:: Data for this exercise
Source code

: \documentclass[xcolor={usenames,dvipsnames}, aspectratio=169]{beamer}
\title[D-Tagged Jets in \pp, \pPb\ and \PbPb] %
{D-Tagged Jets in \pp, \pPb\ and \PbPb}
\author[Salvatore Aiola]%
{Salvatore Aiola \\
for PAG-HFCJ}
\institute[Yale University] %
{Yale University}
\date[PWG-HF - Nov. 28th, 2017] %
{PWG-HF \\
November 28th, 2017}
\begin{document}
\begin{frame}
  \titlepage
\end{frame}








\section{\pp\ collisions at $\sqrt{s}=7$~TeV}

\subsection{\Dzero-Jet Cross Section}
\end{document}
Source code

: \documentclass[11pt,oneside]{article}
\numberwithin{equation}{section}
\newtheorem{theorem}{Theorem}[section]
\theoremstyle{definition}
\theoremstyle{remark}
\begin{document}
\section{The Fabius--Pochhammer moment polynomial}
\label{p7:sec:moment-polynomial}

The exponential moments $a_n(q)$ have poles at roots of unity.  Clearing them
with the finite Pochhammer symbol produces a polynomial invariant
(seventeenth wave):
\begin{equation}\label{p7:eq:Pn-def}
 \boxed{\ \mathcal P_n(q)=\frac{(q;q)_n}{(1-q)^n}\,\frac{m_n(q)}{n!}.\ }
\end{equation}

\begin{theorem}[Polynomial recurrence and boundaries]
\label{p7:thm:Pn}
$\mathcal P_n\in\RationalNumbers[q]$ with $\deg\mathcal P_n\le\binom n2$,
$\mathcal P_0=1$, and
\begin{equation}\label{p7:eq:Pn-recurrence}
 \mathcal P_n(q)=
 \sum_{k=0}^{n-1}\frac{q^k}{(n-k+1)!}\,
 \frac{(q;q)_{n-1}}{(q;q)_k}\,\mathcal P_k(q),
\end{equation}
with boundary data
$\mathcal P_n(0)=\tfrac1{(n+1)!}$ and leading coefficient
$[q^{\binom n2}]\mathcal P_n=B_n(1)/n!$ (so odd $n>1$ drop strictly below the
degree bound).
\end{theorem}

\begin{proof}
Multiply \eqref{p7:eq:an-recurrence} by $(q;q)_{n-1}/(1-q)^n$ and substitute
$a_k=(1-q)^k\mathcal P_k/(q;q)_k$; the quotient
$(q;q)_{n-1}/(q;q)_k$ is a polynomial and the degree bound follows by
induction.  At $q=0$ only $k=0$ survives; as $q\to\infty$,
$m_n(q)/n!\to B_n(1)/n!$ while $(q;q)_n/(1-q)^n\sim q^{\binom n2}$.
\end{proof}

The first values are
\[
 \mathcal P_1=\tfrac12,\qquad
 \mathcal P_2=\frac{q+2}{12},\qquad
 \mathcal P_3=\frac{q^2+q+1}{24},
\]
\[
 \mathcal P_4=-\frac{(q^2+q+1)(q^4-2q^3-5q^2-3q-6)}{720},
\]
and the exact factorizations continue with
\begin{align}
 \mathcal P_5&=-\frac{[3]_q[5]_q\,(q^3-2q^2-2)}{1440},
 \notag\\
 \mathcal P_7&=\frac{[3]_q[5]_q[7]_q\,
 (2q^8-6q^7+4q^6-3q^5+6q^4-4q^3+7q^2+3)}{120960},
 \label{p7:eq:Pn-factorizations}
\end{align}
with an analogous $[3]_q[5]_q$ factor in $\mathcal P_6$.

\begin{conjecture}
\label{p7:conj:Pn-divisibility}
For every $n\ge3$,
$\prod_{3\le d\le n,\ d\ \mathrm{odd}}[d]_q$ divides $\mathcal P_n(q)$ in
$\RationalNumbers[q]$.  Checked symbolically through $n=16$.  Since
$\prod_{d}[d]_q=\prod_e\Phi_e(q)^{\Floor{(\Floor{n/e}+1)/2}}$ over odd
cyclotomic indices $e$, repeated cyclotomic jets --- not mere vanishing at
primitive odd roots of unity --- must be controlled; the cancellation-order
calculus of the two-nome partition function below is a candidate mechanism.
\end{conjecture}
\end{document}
::::
:: Data for this exercise
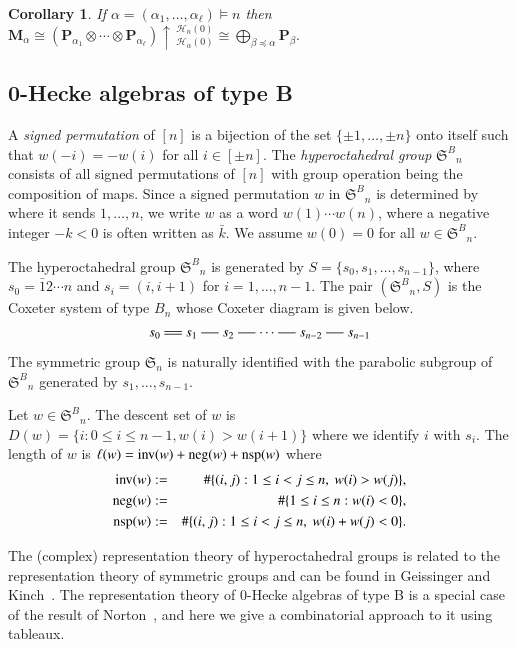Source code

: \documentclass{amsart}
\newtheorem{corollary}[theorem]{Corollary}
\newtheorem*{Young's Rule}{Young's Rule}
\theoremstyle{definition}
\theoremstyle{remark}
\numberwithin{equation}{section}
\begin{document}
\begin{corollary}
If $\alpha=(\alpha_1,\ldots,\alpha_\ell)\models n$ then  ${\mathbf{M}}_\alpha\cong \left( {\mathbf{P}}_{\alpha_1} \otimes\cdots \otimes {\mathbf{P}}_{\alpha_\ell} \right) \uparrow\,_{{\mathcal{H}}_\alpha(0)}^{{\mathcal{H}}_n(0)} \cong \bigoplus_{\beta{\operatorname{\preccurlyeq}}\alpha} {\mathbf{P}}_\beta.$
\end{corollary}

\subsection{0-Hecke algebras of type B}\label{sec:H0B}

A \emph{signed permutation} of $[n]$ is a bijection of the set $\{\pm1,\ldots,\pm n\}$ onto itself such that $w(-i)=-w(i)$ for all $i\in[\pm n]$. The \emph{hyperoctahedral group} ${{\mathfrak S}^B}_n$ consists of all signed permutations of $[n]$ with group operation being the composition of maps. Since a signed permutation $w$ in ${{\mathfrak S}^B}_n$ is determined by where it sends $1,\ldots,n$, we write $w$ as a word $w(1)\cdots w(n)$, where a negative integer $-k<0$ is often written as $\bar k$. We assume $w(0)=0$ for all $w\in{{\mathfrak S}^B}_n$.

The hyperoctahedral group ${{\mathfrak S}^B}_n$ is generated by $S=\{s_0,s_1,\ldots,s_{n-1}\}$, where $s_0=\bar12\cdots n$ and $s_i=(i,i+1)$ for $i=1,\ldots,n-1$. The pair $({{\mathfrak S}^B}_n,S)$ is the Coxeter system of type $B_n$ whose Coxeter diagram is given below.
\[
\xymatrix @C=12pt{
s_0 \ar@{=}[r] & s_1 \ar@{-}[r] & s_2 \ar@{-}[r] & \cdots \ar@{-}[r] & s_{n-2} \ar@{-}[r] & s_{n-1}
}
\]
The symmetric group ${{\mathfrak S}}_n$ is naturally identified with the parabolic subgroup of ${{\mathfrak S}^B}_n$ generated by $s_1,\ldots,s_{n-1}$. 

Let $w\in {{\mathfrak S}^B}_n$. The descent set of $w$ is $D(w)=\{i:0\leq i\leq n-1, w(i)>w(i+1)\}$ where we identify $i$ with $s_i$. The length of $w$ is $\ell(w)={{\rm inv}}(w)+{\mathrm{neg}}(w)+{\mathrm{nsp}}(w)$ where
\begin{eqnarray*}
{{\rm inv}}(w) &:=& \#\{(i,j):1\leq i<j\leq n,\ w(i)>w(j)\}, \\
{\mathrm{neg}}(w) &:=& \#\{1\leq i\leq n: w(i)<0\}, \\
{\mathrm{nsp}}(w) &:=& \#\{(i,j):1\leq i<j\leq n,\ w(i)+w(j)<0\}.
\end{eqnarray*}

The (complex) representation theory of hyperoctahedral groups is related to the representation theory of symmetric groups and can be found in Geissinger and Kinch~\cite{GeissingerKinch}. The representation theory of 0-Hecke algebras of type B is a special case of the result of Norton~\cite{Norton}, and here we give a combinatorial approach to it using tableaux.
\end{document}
::::
:: Data for this exercise
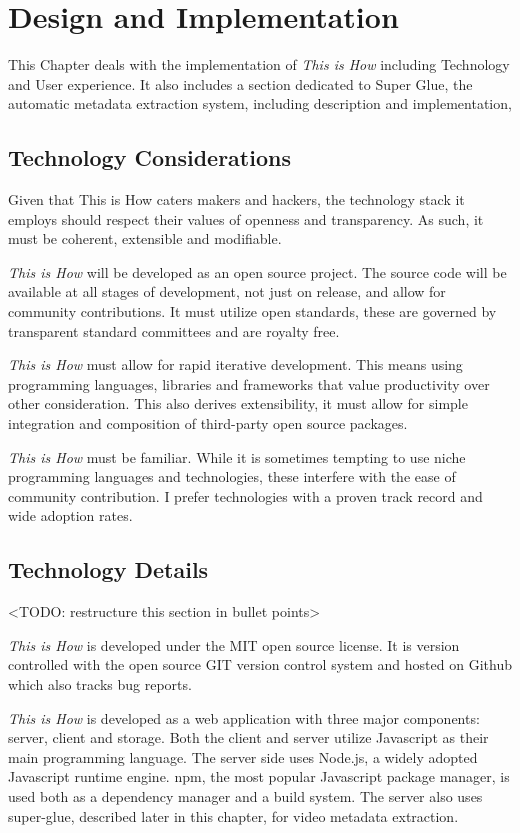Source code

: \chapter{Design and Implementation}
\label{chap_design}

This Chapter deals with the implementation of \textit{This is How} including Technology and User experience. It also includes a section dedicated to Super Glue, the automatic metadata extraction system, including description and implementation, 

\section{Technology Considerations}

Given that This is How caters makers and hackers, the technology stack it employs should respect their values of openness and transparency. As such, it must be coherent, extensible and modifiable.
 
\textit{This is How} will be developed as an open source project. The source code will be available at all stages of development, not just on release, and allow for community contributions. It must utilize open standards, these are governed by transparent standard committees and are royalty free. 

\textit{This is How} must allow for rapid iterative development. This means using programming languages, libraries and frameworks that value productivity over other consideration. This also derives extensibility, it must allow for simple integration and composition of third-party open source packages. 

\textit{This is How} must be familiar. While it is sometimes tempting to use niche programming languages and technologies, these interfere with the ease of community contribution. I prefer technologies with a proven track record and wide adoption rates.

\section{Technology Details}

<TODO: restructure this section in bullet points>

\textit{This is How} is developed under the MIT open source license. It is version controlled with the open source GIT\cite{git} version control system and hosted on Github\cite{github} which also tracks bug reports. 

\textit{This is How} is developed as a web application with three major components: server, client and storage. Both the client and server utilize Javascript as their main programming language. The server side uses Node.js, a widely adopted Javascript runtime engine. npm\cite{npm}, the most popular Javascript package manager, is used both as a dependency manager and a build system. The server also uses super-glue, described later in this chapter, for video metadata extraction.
::::
Activity: All lines of the records containing "these" should be shown.

Written response:
\textit{This is How} will be developed as an open source project. The source code will be available at all stages of development, not just on release, and allow for community contributions. It must utilize open standards, these are governed by transparent standard committees and are royalty free. 
\textit{This is How} must be familiar. While it is sometimes tempting to use niche programming languages and technologies, these interfere with the ease of community contribution. I prefer technologies with a proven track record and wide adoption rates.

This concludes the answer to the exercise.